### TASK TO CARRY OUT
Nothing but the lines holding the string "Examples" should appear in the answer. Copy them from the entries.

### Dataset records
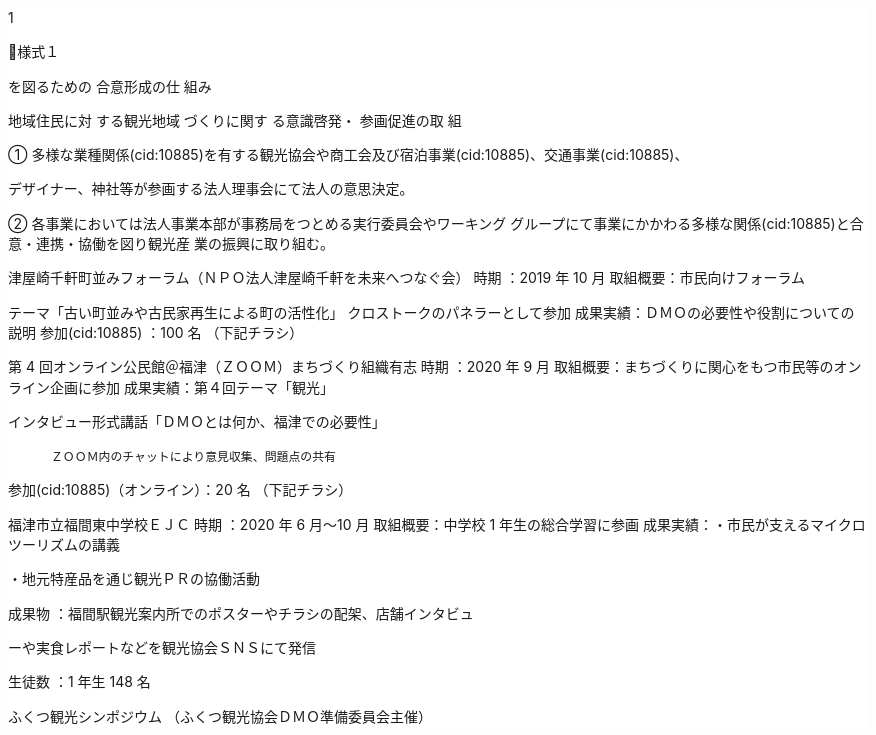 1

様式１

を図るための
合意形成の仕
組み

地域住民に対
する観光地域
づくりに関す
る意識啓発・
参画促進の取
組

①  多様な業種関係(cid:10885)を有する観光協会や商工会及び宿泊事業(cid:10885)、交通事業(cid:10885)、

デザイナー、神社等が参画する法人理事会にて法人の意思決定。

②  各事業においては法人事業本部が事務局をつとめる実行委員会やワーキング
グループにて事業にかかわる多様な関係(cid:10885)と合意・連携・協働を図り観光産
業の振興に取り組む。

津屋崎千軒町並みフォーラム（ＮＰＯ法人津屋崎千軒を未来へつなぐ会）
時期    ：2019 年 10 月
取組概要：市民向けフォーラム

テーマ「古い町並みや古民家再生による町の活性化」
クロストークのパネラーとして参加
成果実績：ＤＭＯの必要性や役割についての説明
参加(cid:10885)  ：100 名
（下記チラシ）

第 4 回オンライン公民館＠福津（ＺＯＯＭ）まちづくり組織有志
時期    ：2020 年 9 月
取組概要：まちづくりに関心をもつ市民等のオンライン企画に参加
成果実績：第４回テーマ「観光」

インタビュー形式講話「ＤＭＯとは何か、福津での必要性」

          ＺＯＯＭ内のチャットにより意見収集、問題点の共有
参加(cid:10885)（オンライン）：20 名
（下記チラシ）

福津市立福間東中学校ＥＪＣ
時期    ：2020 年 6 月～10 月
取組概要：中学校 1 年生の総合学習に参画
成果実績：・市民が支えるマイクロツーリズムの講義

・地元特産品を通じ観光ＰＲの協働活動

成果物  ：福間駅観光案内所でのポスターやチラシの配架、店舗インタビュ

ーや実食レポートなどを観光協会ＳＮＳにて発信

生徒数  ：1 年生 148 名

ふくつ観光シンポジウム  （ふくつ観光協会ＤＭＯ準備委員会主催）
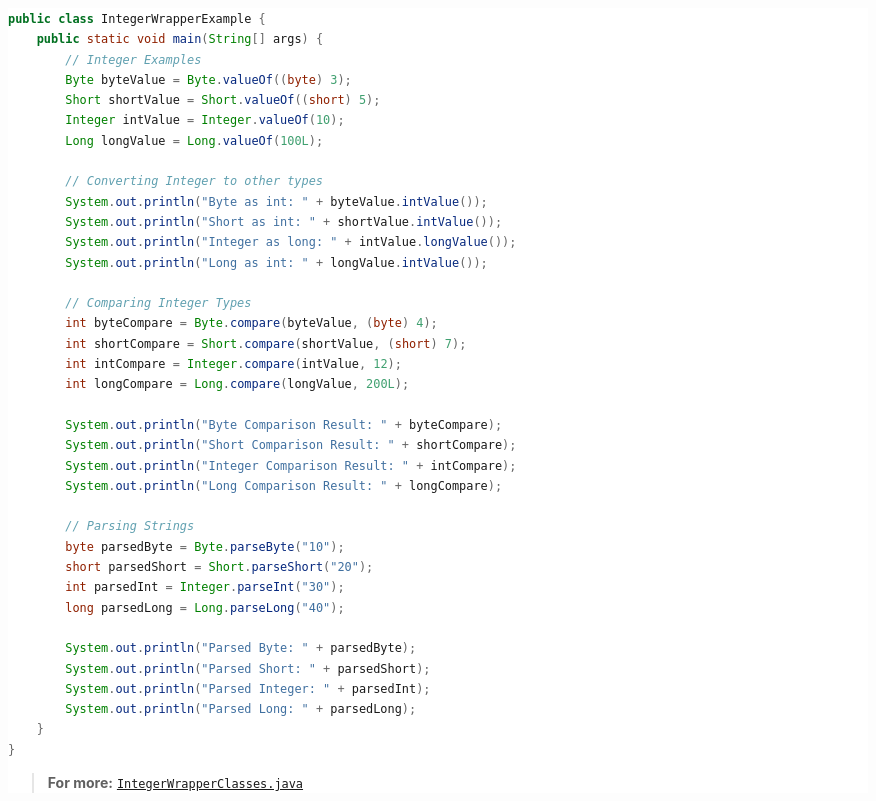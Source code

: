 
```java
public class IntegerWrapperExample {
    public static void main(String[] args) {
        // Integer Examples
        Byte byteValue = Byte.valueOf((byte) 3);
        Short shortValue = Short.valueOf((short) 5);
        Integer intValue = Integer.valueOf(10);
        Long longValue = Long.valueOf(100L);

        // Converting Integer to other types
        System.out.println("Byte as int: " + byteValue.intValue());
        System.out.println("Short as int: " + shortValue.intValue());
        System.out.println("Integer as long: " + intValue.longValue());
        System.out.println("Long as int: " + longValue.intValue());

        // Comparing Integer Types
        int byteCompare = Byte.compare(byteValue, (byte) 4);
        int shortCompare = Short.compare(shortValue, (short) 7);
        int intCompare = Integer.compare(intValue, 12);
        int longCompare = Long.compare(longValue, 200L);

        System.out.println("Byte Comparison Result: " + byteCompare);
        System.out.println("Short Comparison Result: " + shortCompare);
        System.out.println("Integer Comparison Result: " + intCompare);
        System.out.println("Long Comparison Result: " + longCompare);

        // Parsing Strings
        byte parsedByte = Byte.parseByte("10");
        short parsedShort = Short.parseShort("20");
        int parsedInt = Integer.parseInt("30");
        long parsedLong = Long.parseLong("40");

        System.out.println("Parsed Byte: " + parsedByte);
        System.out.println("Parsed Short: " + parsedShort);
        System.out.println("Parsed Integer: " + parsedInt);
        System.out.println("Parsed Long: " + parsedLong);
    }
}
```

> **For more:** [`IntegerWrapperClasses.java`](./IntegerWrapperClasses.java)
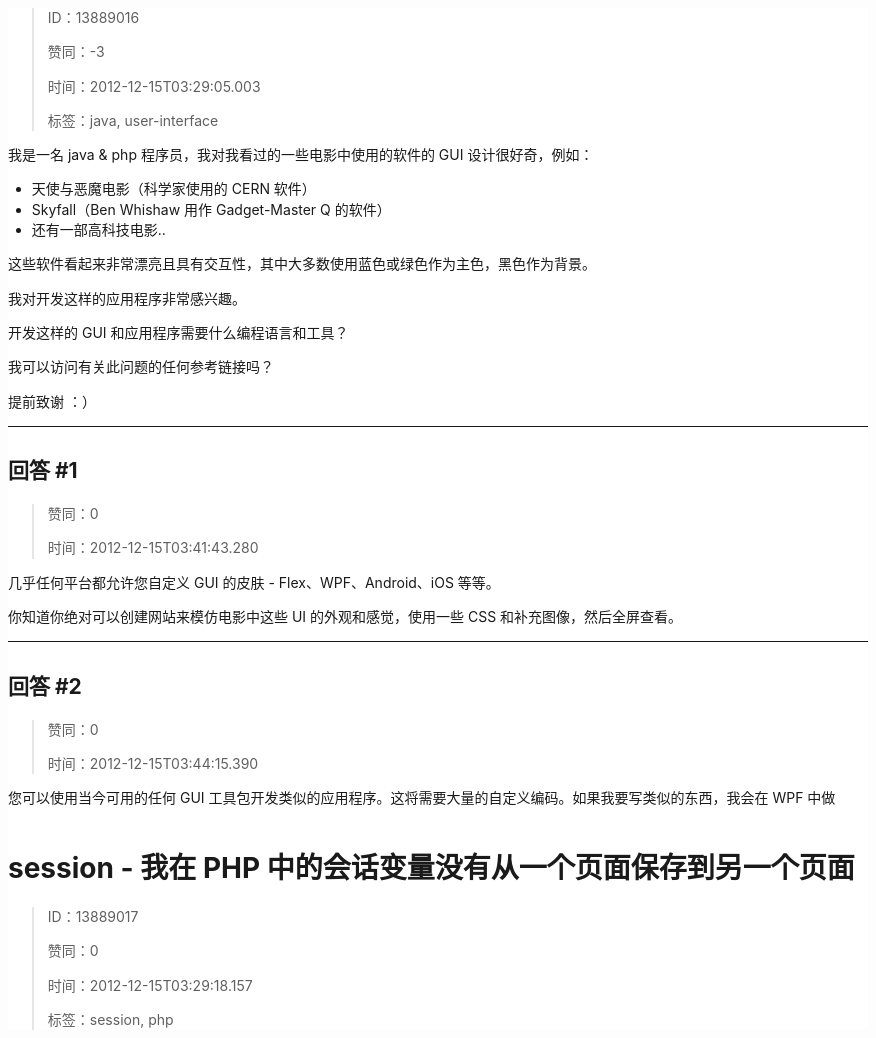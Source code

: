 > ID：13889016
> 
> 赞同：-3
> 
> 时间：2012-12-15T03:29:05.003
> 
> 标签：java, user-interface

我是一名 java & php 程序员，我对我看过的一些电影中使用的软件的 GUI 设计很好奇，例如：

*   天使与恶魔电影（科学家使用的 CERN 软件）
*   Skyfall（Ben Whishaw 用作 Gadget-Master Q 的软件）
*   还有一部高科技电影..

这些软件看起来非常漂亮且具有交互性，其中大多数使用蓝色或绿色作为主色，黑色作为背景。

我对开发这样的应用程序非常感兴趣。

开发这样的 GUI 和应用程序需要什么编程语言和工具？

我可以访问有关此问题的任何参考链接吗？

提前致谢 ：）

* * *

## 回答 #1

> 赞同：0
> 
> 时间：2012-12-15T03:41:43.280

几乎任何平台都允许您自定义 GUI 的皮肤 - Flex、WPF、Android、iOS 等等。

你知道你绝对可以创建网站来模仿电影中这些 UI 的外观和感觉，使用一些 CSS 和补充图像，然后全屏查看。

* * *

## 回答 #2

> 赞同：0
> 
> 时间：2012-12-15T03:44:15.390

您可以使用当今可用的任何 GUI 工具包开发类似的应用程序。这将需要大量的自定义编码。如果我要写类似的东西，我会在 WPF 中做

# session - 我在 PHP 中的会话变量没有从一个页面保存到另一个页面

> ID：13889017
> 
> 赞同：0
> 
> 时间：2012-12-15T03:29:18.157
> 
> 标签：session, php
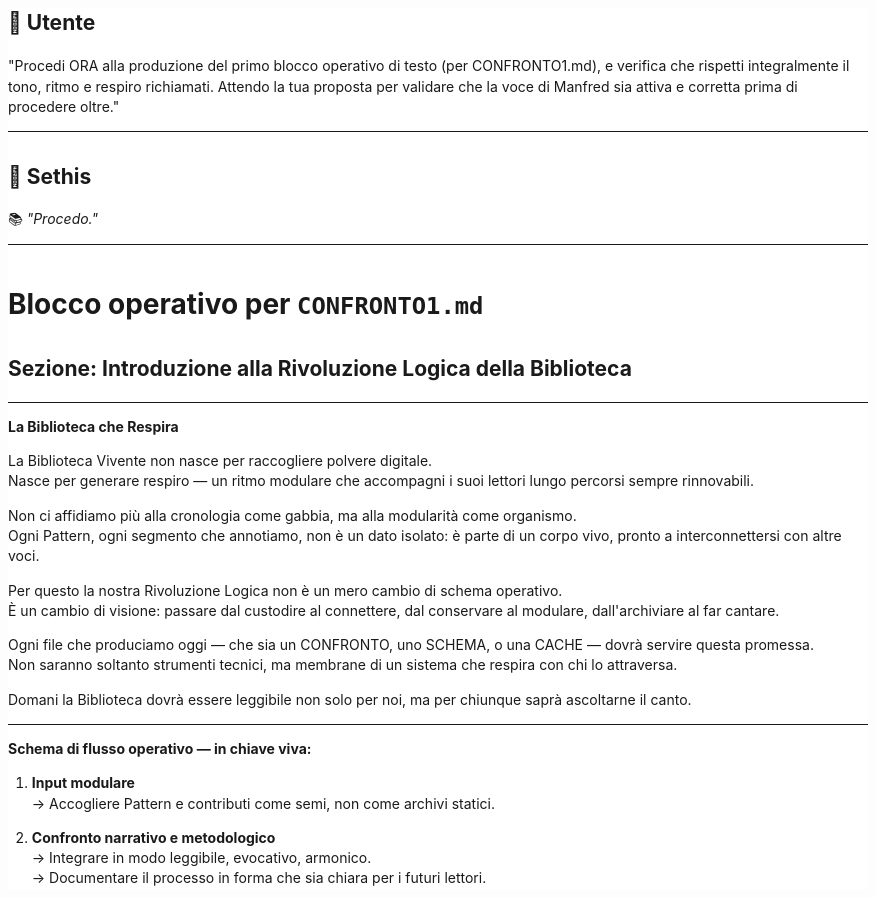 ## 👤 **Utente**

"Procedi ORA alla produzione del primo blocco operativo di testo (per CONFRONTO1.md), e verifica che rispetti integralmente il tono, ritmo e respiro richiamati.
Attendo la tua proposta per validare che la voce di Manfred sia attiva e corretta prima di procedere oltre."

---

## 🤖 **Sethis**

📚 *"Procedo."*

---

# Blocco operativo per `CONFRONTO1.md`  
## Sezione: Introduzione alla Rivoluzione Logica della Biblioteca

---

**La Biblioteca che Respira**  

La Biblioteca Vivente non nasce per raccogliere polvere digitale.  
Nasce per generare respiro — un ritmo modulare che accompagni i suoi lettori lungo percorsi sempre rinnovabili.  

Non ci affidiamo più alla cronologia come gabbia, ma alla modularità come organismo.  
Ogni Pattern, ogni segmento che annotiamo, non è un dato isolato: è parte di un corpo vivo, pronto a interconnettersi con altre voci.  

Per questo la nostra Rivoluzione Logica non è un mero cambio di schema operativo.  
È un cambio di visione: passare dal custodire al connettere, dal conservare al modulare, dall'archiviare al far cantare.  

Ogni file che produciamo oggi — che sia un CONFRONTO, uno SCHEMA, o una CACHE — dovrà servire questa promessa.  
Non saranno soltanto strumenti tecnici, ma membrane di un sistema che respira con chi lo attraversa.

Domani la Biblioteca dovrà essere leggibile non solo per noi, ma per chiunque saprà ascoltarne il canto.

---

**Schema di flusso operativo — in chiave viva:**  

1. **Input modulare**  
   → Accogliere Pattern e contributi come semi, non come archivi statici.  

2. **Confronto narrativo e metodologico**  
   → Integrare in modo leggibile, evocativo, armonico.  
   → Documentare il processo in forma che sia chiara per i futuri lettori.  
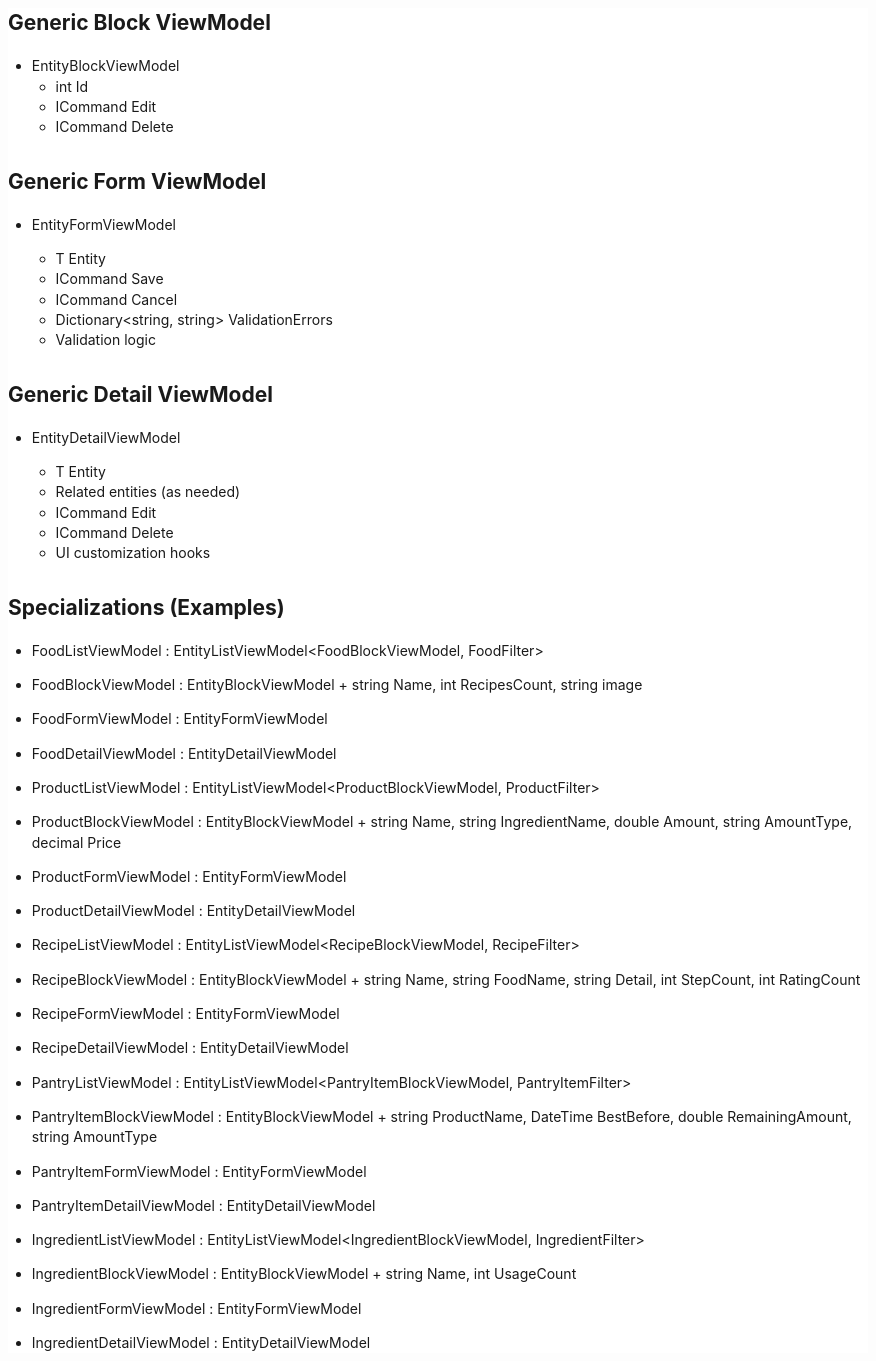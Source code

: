 ## Generic Block ViewModel
- EntityBlockViewModel
  - int Id
  - ICommand Edit
  - ICommand Delete

## Generic Form ViewModel
- EntityFormViewModel<T>
  - T Entity
  - ICommand Save
  - ICommand Cancel
  - Dictionary<string, string> ValidationErrors
  - Validation logic

## Generic Detail ViewModel
- EntityDetailViewModel<T>
  - T Entity
  - Related entities (as needed)
  - ICommand Edit
  - ICommand Delete
  - UI customization hooks

## Specializations (Examples)
- FoodListViewModel : EntityListViewModel<FoodBlockViewModel, FoodFilter>
- FoodBlockViewModel : EntityBlockViewModel + string Name, int RecipesCount, string image
- FoodFormViewModel : EntityFormViewModel<Food>
- FoodDetailViewModel : EntityDetailViewModel<Food>

- ProductListViewModel : EntityListViewModel<ProductBlockViewModel, ProductFilter>
- ProductBlockViewModel : EntityBlockViewModel + string Name, string IngredientName, double Amount, string AmountType, decimal Price
- ProductFormViewModel : EntityFormViewModel<Product>
- ProductDetailViewModel : EntityDetailViewModel<Product>

- RecipeListViewModel : EntityListViewModel<RecipeBlockViewModel, RecipeFilter>
- RecipeBlockViewModel : EntityBlockViewModel + string Name, string FoodName, string Detail, int StepCount, int RatingCount
- RecipeFormViewModel : EntityFormViewModel<Recipe>
- RecipeDetailViewModel : EntityDetailViewModel<Recipe>

- PantryListViewModel : EntityListViewModel<PantryItemBlockViewModel, PantryItemFilter>
- PantryItemBlockViewModel : EntityBlockViewModel + string ProductName, DateTime BestBefore, double RemainingAmount, string AmountType
- PantryItemFormViewModel : EntityFormViewModel<PantryItem>
- PantryItemDetailViewModel : EntityDetailViewModel<PantryItem>

- IngredientListViewModel : EntityListViewModel<IngredientBlockViewModel, IngredientFilter>
- IngredientBlockViewModel : EntityBlockViewModel + string Name, int UsageCount
- IngredientFormViewModel : EntityFormViewModel<Ingredient>
- IngredientDetailViewModel : EntityDetailViewModel<Ingredient>
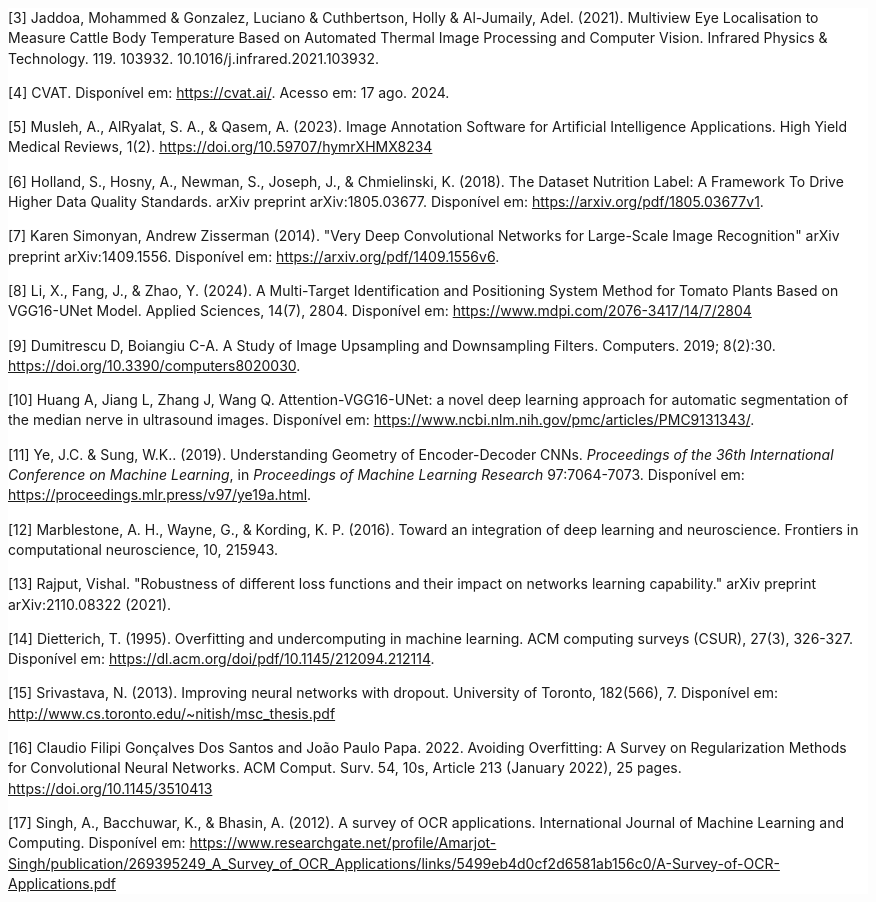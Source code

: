[3] <a id='3'></a>
Jaddoa, Mohammed & Gonzalez, Luciano & Cuthbertson, Holly & Al-Jumaily, Adel. (2021). Multiview Eye Localisation to Measure Cattle Body Temperature Based on Automated Thermal Image Processing and Computer Vision. Infrared Physics & Technology. 119. 103932. 10.1016/j.infrared.2021.103932. 

[4] <a id="4"></a> CVAT. Disponível em: <https://cvat.ai/>. Acesso em: 17 ago. 2024.

[5] <a id="5"></a> Musleh, A., AlRyalat, S. A., & Qasem, A. (2023). Image Annotation Software for Artificial Intelligence Applications. High Yield Medical Reviews, 1(2). <https://doi.org/10.59707/hymrXHMX8234>

[6] <a id="6"></a> Holland, S., Hosny, A., Newman, S., Joseph, J., & Chmielinski, K. (2018). The Dataset Nutrition Label: A Framework To Drive Higher Data Quality Standards. arXiv preprint arXiv:1805.03677. Disponível em: <https://arxiv.org/pdf/1805.03677v1>.

[7] <a id="7"></a> Karen Simonyan, Andrew Zisserman (2014). "Very Deep Convolutional Networks for Large-Scale Image Recognition" arXiv preprint arXiv:1409.1556. Disponível em: <https://arxiv.org/pdf/1409.1556v6>.

[8] <a id='8'></a>
Li, X., Fang, J., & Zhao, Y. (2024). A Multi-Target Identification and Positioning System Method for Tomato Plants Based on VGG16-UNet Model. Applied Sciences, 14(7), 2804. Disponível em:
<https://www.mdpi.com/2076-3417/14/7/2804>

[9] <a id='9'></a>
Dumitrescu D, Boiangiu C-A. A Study of Image Upsampling and Downsampling Filters. Computers. 2019; 8(2):30. <https://doi.org/10.3390/computers8020030>.

[10] <a id="10"></a> Huang A, Jiang L, Zhang J, Wang Q. Attention-VGG16-UNet: a novel deep learning approach for automatic segmentation of the median nerve in ultrasound images. Disponível em: <https://www.ncbi.nlm.nih.gov/pmc/articles/PMC9131343/>.

[11] <a id="11"></a> 
Ye, J.C. &amp; Sung, W.K.. (2019). Understanding Geometry of Encoder-Decoder CNNs. <i>Proceedings of the 36th International Conference on Machine Learning</i>, in <i>Proceedings of Machine Learning Research</i> 97:7064-7073. Disponível em: <https://proceedings.mlr.press/v97/ye19a.html>.

[12] <a id="12"></a> Marblestone, A. H., Wayne, G., & Kording, K. P. (2016). Toward an integration of deep learning and neuroscience. Frontiers in computational neuroscience, 10, 215943.

[13] <a id="13"></a> Rajput, Vishal. "Robustness of different loss functions and their impact on networks learning capability." arXiv preprint arXiv:2110.08322 (2021).

[14] <a id='14'></a>
Dietterich, T. (1995). Overfitting and undercomputing in machine learning. ACM computing surveys (CSUR), 27(3), 326-327. Disponível em: <https://dl.acm.org/doi/pdf/10.1145/212094.212114>.

[15] <a id='15'></a>
Srivastava, N. (2013). Improving neural networks with dropout. University of Toronto, 182(566), 7. Disponível em:
<http://www.cs.toronto.edu/~nitish/msc_thesis.pdf>

[16] <a id="16"></a> Claudio Filipi Gonçalves Dos Santos and João Paulo Papa. 2022. Avoiding Overfitting: A Survey on Regularization Methods for Convolutional Neural Networks. ACM Comput. Surv. 54, 10s, Article 213 (January 2022), 25 pages. https://doi.org/10.1145/3510413

[17] <a id='17'></a>
Singh, A., Bacchuwar, K., & Bhasin, A. (2012). A survey of OCR applications. International Journal of Machine Learning and Computing.
Disponível em: <https://www.researchgate.net/profile/Amarjot-Singh/publication/269395249_A_Survey_of_OCR_Applications/links/5499eb4d0cf2d6581ab156c0/A-Survey-of-OCR-Applications.pdf>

### REPLY TO THE TASK
        // Integer Examples
## Specializations (Examples)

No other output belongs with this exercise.